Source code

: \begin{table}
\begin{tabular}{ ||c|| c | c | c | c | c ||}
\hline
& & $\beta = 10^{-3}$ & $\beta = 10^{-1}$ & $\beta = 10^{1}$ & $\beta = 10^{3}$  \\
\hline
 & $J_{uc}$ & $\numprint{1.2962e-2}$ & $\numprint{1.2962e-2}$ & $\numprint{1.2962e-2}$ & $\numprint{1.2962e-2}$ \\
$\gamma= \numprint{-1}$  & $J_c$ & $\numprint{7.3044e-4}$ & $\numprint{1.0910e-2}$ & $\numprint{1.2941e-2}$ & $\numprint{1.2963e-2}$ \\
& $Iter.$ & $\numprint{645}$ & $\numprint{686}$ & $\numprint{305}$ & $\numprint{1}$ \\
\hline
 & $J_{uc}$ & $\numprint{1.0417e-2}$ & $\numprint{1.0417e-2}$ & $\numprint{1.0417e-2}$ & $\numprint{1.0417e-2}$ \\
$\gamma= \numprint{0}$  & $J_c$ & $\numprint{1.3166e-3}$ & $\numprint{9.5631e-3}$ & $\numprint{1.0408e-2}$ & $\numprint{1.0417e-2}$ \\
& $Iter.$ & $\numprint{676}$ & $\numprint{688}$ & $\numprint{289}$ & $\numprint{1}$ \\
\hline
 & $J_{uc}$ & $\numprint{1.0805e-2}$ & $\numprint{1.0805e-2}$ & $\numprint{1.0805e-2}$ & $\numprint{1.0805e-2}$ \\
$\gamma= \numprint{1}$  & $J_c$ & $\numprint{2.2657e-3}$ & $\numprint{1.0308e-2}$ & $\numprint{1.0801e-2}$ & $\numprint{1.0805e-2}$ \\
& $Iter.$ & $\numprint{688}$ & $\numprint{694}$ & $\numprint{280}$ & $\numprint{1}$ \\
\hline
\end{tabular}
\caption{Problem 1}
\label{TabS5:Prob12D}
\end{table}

---

WORK ITEM = Copy each line above that contains the string "gamma".

ANSWER TO THIS PROBLEM =
$\gamma= \numprint{-1}$  & $J_c$ & $\numprint{7.3044e-4}$ & $\numprint{1.0910e-2}$ & $\numprint{1.2941e-2}$ & $\numprint{1.2963e-2}$ \\
$\gamma= \numprint{0}$  & $J_c$ & $\numprint{1.3166e-3}$ & $\numprint{9.5631e-3}$ & $\numprint{1.0408e-2}$ & $\numprint{1.0417e-2}$ \\
$\gamma= \numprint{1}$  & $J_c$ & $\numprint{2.2657e-3}$ & $\numprint{1.0308e-2}$ & $\numprint{1.0801e-2}$ & $\numprint{1.0805e-2}$ \\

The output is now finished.